Читать книгу Ночной бродяга. Часть первая - Джин Гарду - Страница 6
5
ОглавлениеПервым делом дам этой кукле имя – пожалуй, Клем. На седьмой день отдохну. За шесть дней до того я стоял у входа в казино и видел ту, которую видеть не должен был, и не отнял жизнь у того, кто взял чужое, а наказал безразличием и проклял ту, что забыл давно, и пришел в обитель, в дом свой, и приступил к созиданию той, что призвана быть безразличной ко мне самому.
Временами поигрываю в Бога…
За шесть дней бездомные прикрепили мне прозвище – Ослепший. В Мире прозы имя – это кличка, окрашенный характер неуверенных движений. Я целых шесть дней преодолевал расстояние длиною в десяток личных воспоминаний и сотню сопряженных с ними. И добравшись, наконец, до своей берлоги, принялся лихорадочно подбирать материалы: самую ценную домашнюю утварь, в которую заточили заботу «близкие» люди. А по праздникам дарили близкие – телефоны. «С тобой невозможно связаться, вот – будь на связи!» Целые легионы телефонных аппаратов стояли на страже связи с общественностью. Теперь таскаюсь с грудой телефонных трубок и не смею от них избавиться. Так и не ответил ни на один звонок, но храню телефоны по сей день. Даже выделил отдельную комнату для телефонных аппаратов: кладбище неоговоренного, неозвученного, неизведанного – короче того, чем жизнь свою наполняют длинноносые.
Я выплавил глаза из телефонной трубки, наделив кусок пластика даром безмолвного созерцания, провода стали органами тактильных чувств, а телом был назван отшлифованный обрезок жестяной банки из-под кофе в виде безрукого, безногого, безголового, отнюдь не по образу и подобию вырезанного калеки. Скрепил детали плотной шерстяной вязью. Глаза пришил к резиновому мячику, перетянутому замшей. Облачил кубистическую фигуру в черный льняной пиджак, сшитый из единственных за мою жизнь брюк, который облегал туловище от воображаемых мочек ушей до воображаемых пят.
Только теперь, окончив работу, прикоснулся к пище.
Эта кукла станет младшей сестрой австралийки, вот только глаза ее ни о чем не скажут: ни о мечте, ни о печали, ни о Франции, ни об истории своего создания.
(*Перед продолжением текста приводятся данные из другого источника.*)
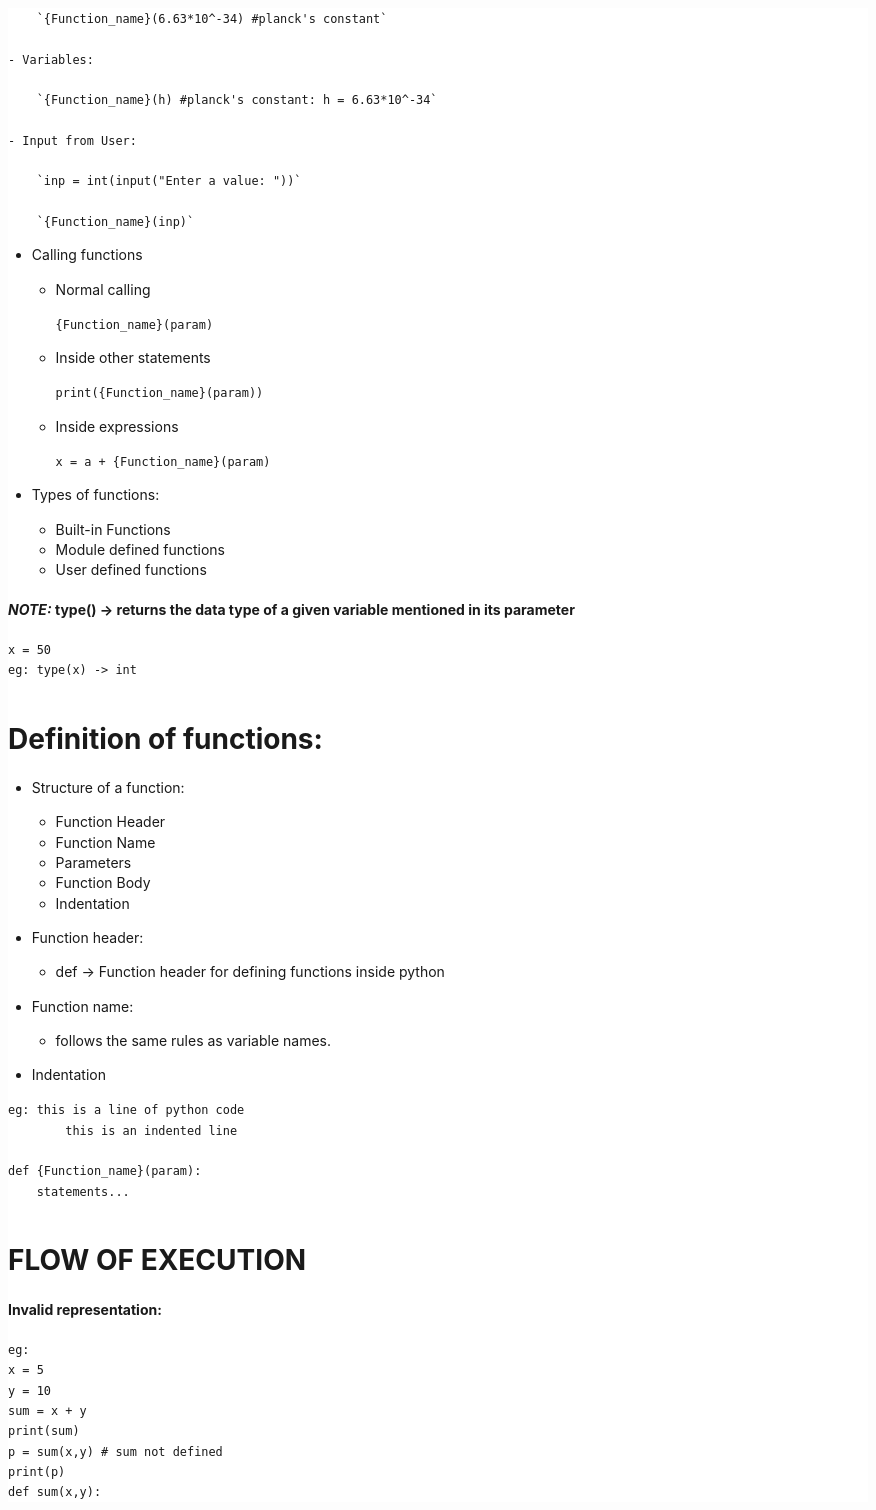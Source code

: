        `{Function_name}(6.63*10^-34) #planck's constant`

    - Variables:

        `{Function_name}(h) #planck's constant: h = 6.63*10^-34`

    - Input from User:

        `inp = int(input("Enter a value: "))`

        `{Function_name}(inp)`


- Calling functions
    - Normal calling

        `{Function_name}(param)`
    - Inside other statements

        `print({Function_name}(param))`
    - Inside expressions

        `x = a + {Function_name}(param)`

- Types of functions:
    - Built-in Functions
    - Module defined functions
    - User defined functions

#### ***NOTE:*** type() -> returns the data type of a given variable mentioned in its parameter
    x = 50
    eg: type(x) -> int

# Definition of functions:

- Structure of a function:
    - Function Header
    - Function Name
    - Parameters
    - Function Body
    - Indentation

- Function header:
    - def -> Function header for defining functions inside python

- Function name:
    - follows the same rules as variable names.

- Indentation
```
eg: this is a line of python code
        this is an indented line
    
def {Function_name}(param):
    statements...
```
# FLOW OF EXECUTION 
#### Invalid representation:
```
eg:
x = 5
y = 10
sum = x + y
print(sum)
p = sum(x,y) # sum not defined
print(p)
def sum(x,y):
```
Старшую сестру я взращивал два года, для того чтобы бросить оземь, а младшая завершит означенное, но не начатое дело – проститься с прошлым. В день отдыха – пятницу – я работал, в день отдыха – субботу – я работал, в день отдыха – воскресенье – я работал. Не удалось на седьмой день отдохнуть. За пять дней до того повстречались мне Раввин, Имам и Священник, они боролись с холодом у горящего бака в квартале от приюта «Hopeless»11, за углом.
Я бреду прочь от казино, в котором играют на шляпки. Сквозь густую завесу индустриальной пыли доносятся редкие голоса прохожих. Где-то далеко, будто в параллельной вселенной, исполняют «U2»: «Hold me, Thrill me, Kiss me, Kill me». Босоногие бродяги выходят на проезжую часть, подальше от битого стекла у кирпичных зданий. Я наступаю на шов и полностью игнорирую плиточки, через шаг наталкиваюсь на прохожего. Один из них кричит своим беззубым ртом мне вдогонку: «Слепой! Ты слепой!» «Рока и Клем, Рока и Клем», – бубню под нос своим беззубым ртом я и врезаюсь в лысого гиганта, при столкновении с которым чуть не потеряю рассудок.
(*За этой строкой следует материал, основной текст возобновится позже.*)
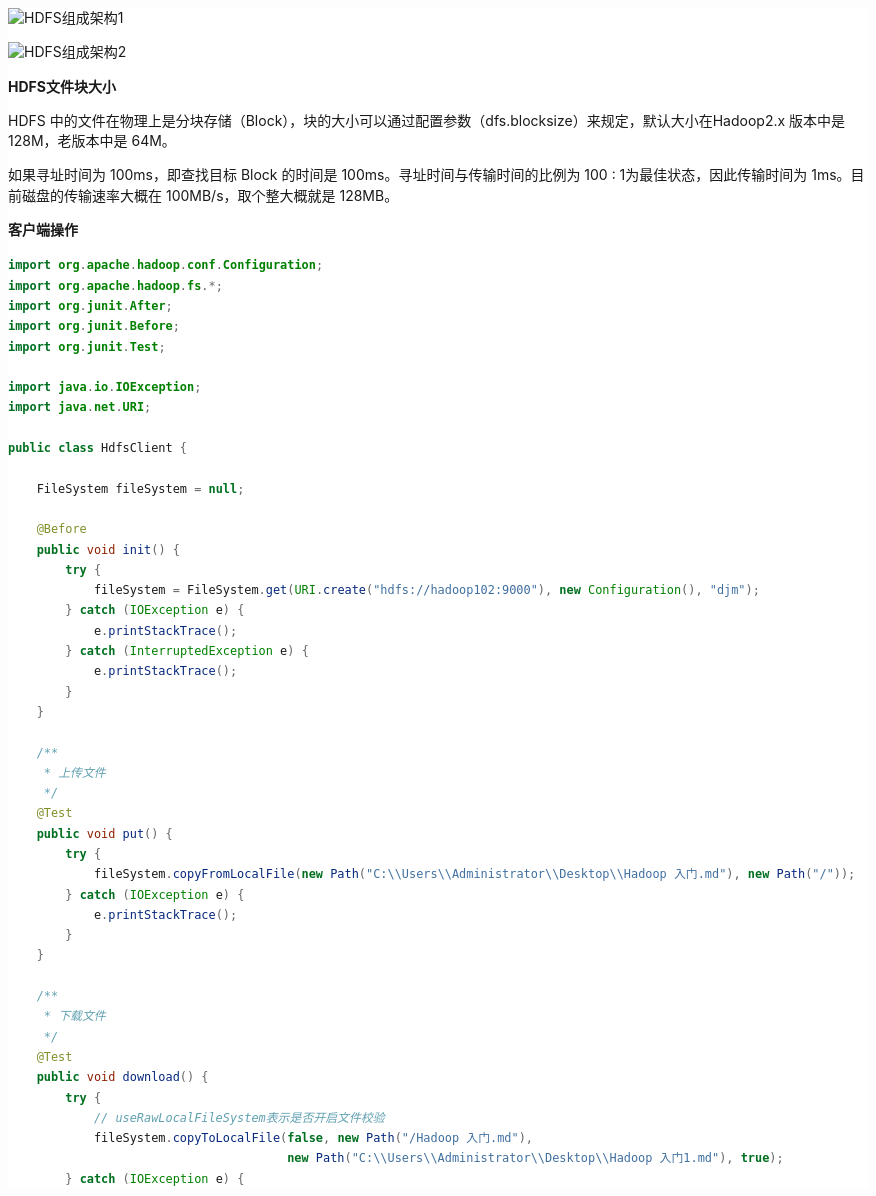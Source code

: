 ![HDFS组成架构1](images/BigData/HDFS组成架构1.png)

![HDFS组成架构2](images/BigData/HDFS组成架构2.png)



**HDFS文件块大小**

HDFS 中的文件在物理上是分块存储（Block），块的大小可以通过配置参数（dfs.blocksize）来规定，默认大小在Hadoop2.x 版本中是 128M，老版本中是 64M。

如果寻址时间为 100ms，即查找目标 Block 的时间是 100ms。寻址时间与传输时间的比例为 100 : 1为最佳状态，因此传输时间为 1ms。目前磁盘的传输速率大概在 100MB/s，取个整大概就是 128MB。



**客户端操作**

```java
import org.apache.hadoop.conf.Configuration;
import org.apache.hadoop.fs.*;
import org.junit.After;
import org.junit.Before;
import org.junit.Test;

import java.io.IOException;
import java.net.URI;

public class HdfsClient {

    FileSystem fileSystem = null;

    @Before
    public void init() {
        try {
            fileSystem = FileSystem.get(URI.create("hdfs://hadoop102:9000"), new Configuration(), "djm");
        } catch (IOException e) {
            e.printStackTrace();
        } catch (InterruptedException e) {
            e.printStackTrace();
        }
    }

    /**
     * 上传文件
     */
    @Test
    public void put() {
        try {
            fileSystem.copyFromLocalFile(new Path("C:\\Users\\Administrator\\Desktop\\Hadoop 入门.md"), new Path("/"));
        } catch (IOException e) {
            e.printStackTrace();
        }
    }

    /**
     * 下载文件
     */
    @Test
    public void download() {
        try {
            // useRawLocalFileSystem表示是否开启文件校验
            fileSystem.copyToLocalFile(false, new Path("/Hadoop 入门.md"), 
                                       new Path("C:\\Users\\Administrator\\Desktop\\Hadoop 入门1.md"), true);
        } catch (IOException e) {
```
– Вы? – Пялюсь ему в лоб, он высокий такой – что мужик, что лоб.
Из-за его спины выскакивают двое пониже, в шутовской манере, у одного из них нож, у другого палка. Теперь я пялюсь на лбы обоих.
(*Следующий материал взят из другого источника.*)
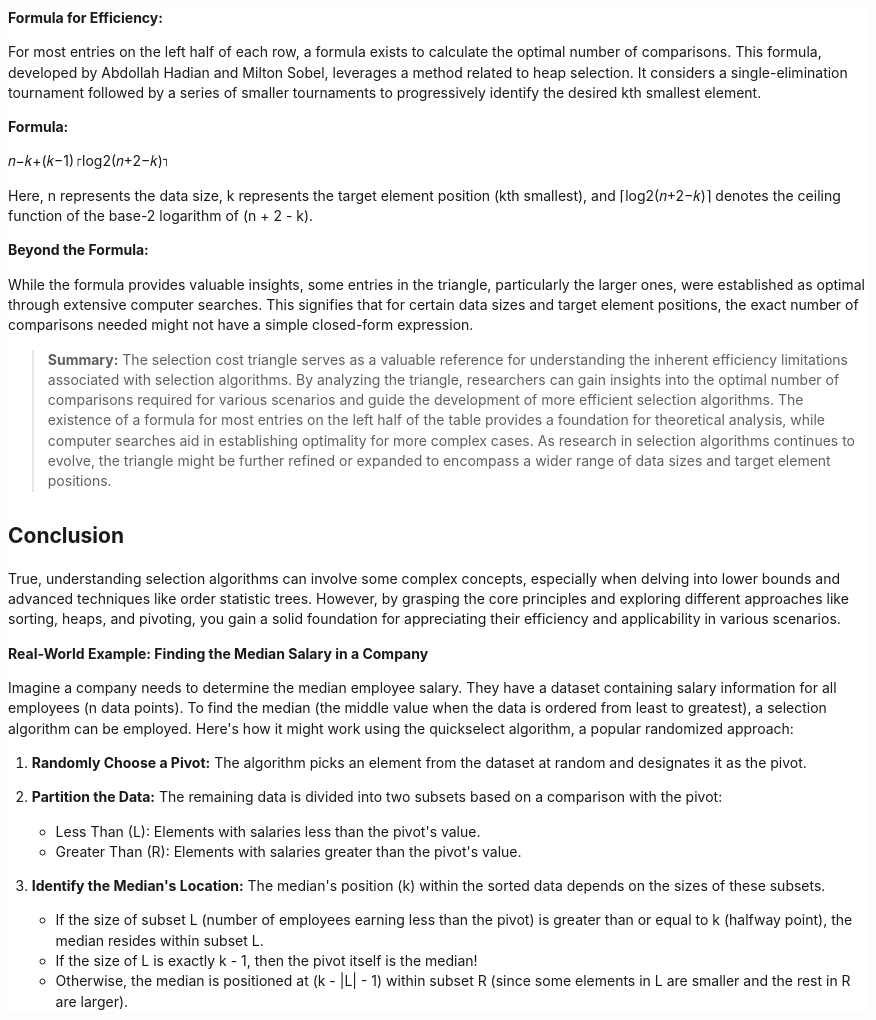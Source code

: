 **Formula for Efficiency:**

For most entries on the left half of each row, a formula exists to calculate the optimal number of comparisons. This formula, developed by Abdollah Hadian and Milton Sobel, leverages a method related to heap selection. It considers a single-elimination tournament followed by a series of smaller tournaments to progressively identify the desired kth smallest element.

**Formula:**

𝑛−𝑘+(𝑘−1)⌈log2⁡(𝑛+2−𝑘)⌉

Here, n represents the data size, k represents the target element position (kth smallest), and ⌈log2⁡(𝑛+2−𝑘)⌉ denotes the ceiling function of the base-2 logarithm of (n + 2 - k).

**Beyond the Formula:**

While the formula provides valuable insights, some entries in the triangle, particularly the larger ones, were established as optimal through extensive computer searches. This signifies that for certain data sizes and target element positions, the exact number of comparisons needed might not have a simple closed-form expression.

> **Summary:** The selection cost triangle serves as a valuable reference for understanding the inherent efficiency limitations associated with selection algorithms. By analyzing the triangle, researchers can gain insights into the optimal number of comparisons required for various scenarios and guide the development of more efficient selection algorithms. The existence of a formula for most entries on the left half of the table provides a foundation for theoretical analysis, while computer searches aid in establishing optimality for more complex cases. As research in selection algorithms continues to evolve, the triangle might be further refined or expanded to encompass a wider range of data sizes and target element positions.

## Conclusion

True, understanding selection algorithms can involve some complex concepts, especially when delving into lower bounds and advanced techniques like order statistic trees. However, by grasping the core principles and exploring different approaches like sorting, heaps, and pivoting, you gain a solid foundation for appreciating their efficiency and applicability in various scenarios.

**Real-World Example: Finding the Median Salary in a Company**

Imagine a company needs to determine the median employee salary. They have a dataset containing salary information for all employees (n data points). To find the median (the middle value when the data is ordered from least to greatest), a selection algorithm can be employed. Here's how it might work using the quickselect algorithm, a popular randomized approach:

1. **Randomly Choose a Pivot:** The algorithm picks an element from the dataset at random and designates it as the pivot.

2. **Partition the Data:** The remaining data is divided into two subsets based on a comparison with the pivot:

   - Less Than (L): Elements with salaries less than the pivot's value.
   - Greater Than (R): Elements with salaries greater than the pivot's value.

3. **Identify the Median's Location:** The median's position (k) within the sorted data depends on the sizes of these subsets.

   - If the size of subset L (number of employees earning less than the pivot) is greater than or equal to k (halfway point), the median resides within subset L.
   - If the size of L is exactly k - 1, then the pivot itself is the median!
   - Otherwise, the median is positioned at (k - |L| - 1) within subset R (since some elements in L are smaller and the rest in R are larger).
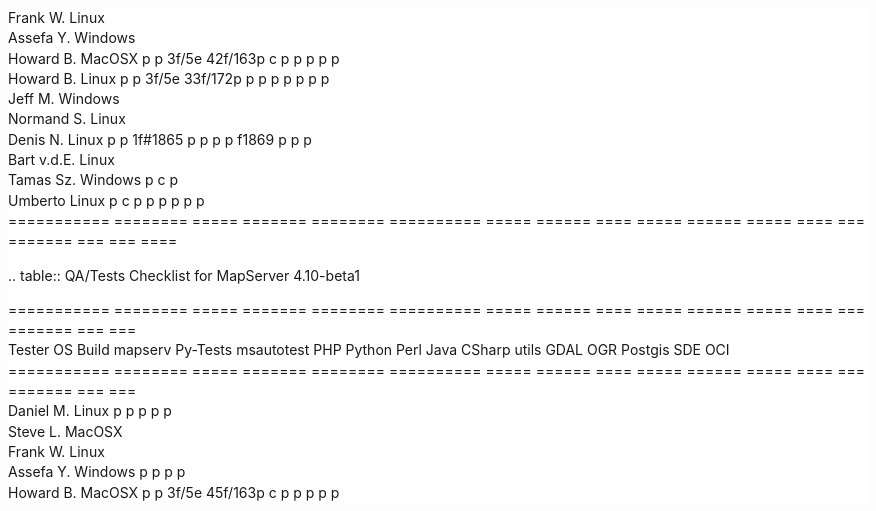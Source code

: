   Frank W.    Linux                                                                                                                                                                                                                                              
  Assefa Y.   Windows                                                                                                                                                                                                                                            
  Howard B.   MacOSX     p     p      3f/5e    42f/163p   c       p                p           p   p     p                                                                                                                                                       
  Howard B.   Linux      p     p      3f/5e    33f/172p           p                p           p   p     p     p   p                                                                                                                                             
  Jeff M.     Windows                                                                                                                                                                                                                                            
  Normand S.  Linux                                                                                                                                                                                                                                              
  Denis N.    Linux      p      p     1f#1865     p        p     p     p   f1869               p    p    p                                                                                                                                                       
  Bart v.d.E. Linux                                                                                                                                                                                                                                              
  Tamas Sz.   Windows    p    c                                                    p                                                                                                                                                                             
  Umberto     Linux      p    c                                p       p   p     p                                   p     p                                                                                                                                     
  =========== ======== ===== ======= ======== ========== ===== ====== ==== ===== ====== ===== ==== === ======= === === ====                                                                                                                                      
                                                                                                                                                                                                                                                                 
                                                                                                                                                                                                                                                                 
.. table:: QA/Tests Checklist for MapServer 4.10-beta1                                                                                                                                                                                                           
                                                                                                                                                                                                                                                                 
  =========== ======== ===== ======= ======== ========== ===== ====== ==== ===== ====== ===== ==== === ======= === ===                                                                                                                                           
  Tester      OS       Build mapserv Py-Tests msautotest PHP   Python Perl Java  CSharp utils GDAL OGR Postgis SDE OCI                                                                                                                                           
  =========== ======== ===== ======= ======== ========== ===== ====== ==== ===== ====== ===== ==== === ======= === ===                                                                                                                                           
  Daniel M.   Linux      p     p                          p                                    p   p                                                                                                                                                             
  Steve L.    MacOSX                                                                                                                                                                                                                                             
  Frank W.    Linux                                                                                                                                                                                                                                              
  Assefa Y.   Windows    p     p                          p                               p                                                                                                                                                                      
  Howard B.   MacOSX     p     p      3f/5e    45f/163p   c       p                p           p   p     p                                                                                                                                                       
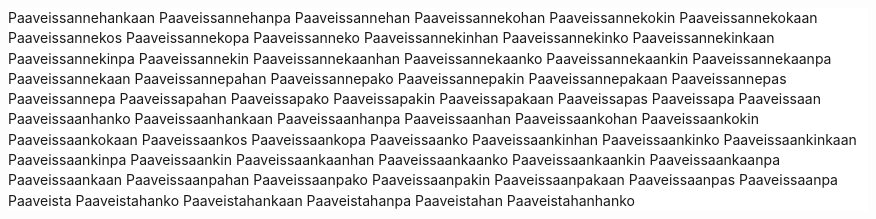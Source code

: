 Paaveissannehankaan
Paaveissannehanpa
Paaveissannehan
Paaveissannekohan
Paaveissannekokin
Paaveissannekokaan
Paaveissannekos
Paaveissannekopa
Paaveissanneko
Paaveissannekinhan
Paaveissannekinko
Paaveissannekinkaan
Paaveissannekinpa
Paaveissannekin
Paaveissannekaanhan
Paaveissannekaanko
Paaveissannekaankin
Paaveissannekaanpa
Paaveissannekaan
Paaveissannepahan
Paaveissannepako
Paaveissannepakin
Paaveissannepakaan
Paaveissannepas
Paaveissannepa
Paaveissapahan
Paaveissapako
Paaveissapakin
Paaveissapakaan
Paaveissapas
Paaveissapa
Paaveissaan
Paaveissaanhanko
Paaveissaanhankaan
Paaveissaanhanpa
Paaveissaanhan
Paaveissaankohan
Paaveissaankokin
Paaveissaankokaan
Paaveissaankos
Paaveissaankopa
Paaveissaanko
Paaveissaankinhan
Paaveissaankinko
Paaveissaankinkaan
Paaveissaankinpa
Paaveissaankin
Paaveissaankaanhan
Paaveissaankaanko
Paaveissaankaankin
Paaveissaankaanpa
Paaveissaankaan
Paaveissaanpahan
Paaveissaanpako
Paaveissaanpakin
Paaveissaanpakaan
Paaveissaanpas
Paaveissaanpa
Paaveista
Paaveistahanko
Paaveistahankaan
Paaveistahanpa
Paaveistahan
Paaveistahanhanko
– Что тебя тревожит? – спрашивает высокий.
– Устал, очевидно, – говорит тот, что с ножом.
– Немного, – отвечаю.
– Содержательный рассказ, – замечает тот, что с палкой. – Кормить нас будем или как?
– Я уже кормил сегодня… тут недалеко… целую банду хиппи… в казино.
– Что он бубнит? – возмущается тот, что с палкой.
– Казино? Какое казино? Может, это «Крит»? – добавляет высокий.
– «Крит»? – спрашиваю.
– «Крит»…
Руки с ножом и палкой опустились, высокий обмяк.
– Пожалуй, это нам следует тебя накормить. – Фраза прозвучала заботливо и мило, из уст человека с ножом.
– Пожалуй, мне нужно попасть домой, – я говорю.
– Может, не стоило выходить? Что ты делал в казино? – Он уставился в свой нож, который, к слову, был кухонный и блестящий.
– Там на шляпки играют… Сам не знаю, зачем туда пошел… у меня были другие планы на сегодня. Девушка проводила до самого здания, и уже там этот тип обокрал меня. Не знаю, что происходит… – бубню.
– Может, дело не в деньгах?! – предполагает высокий. – Не стоит с Эдваном связываться?!
– Знаете Эдвана? Ошпаренный?
– Мы? – все трое закивали головой. – Не стоит с ним связываться! – повторяют в унисон.
– Я его не видел даже, видел Клаудию.
– И с ней тоже не стоит! – хором.
– Хоть у нее и чарующая задница… ох, попка Клаудии, – мечтательно протянул тот, что с палкой.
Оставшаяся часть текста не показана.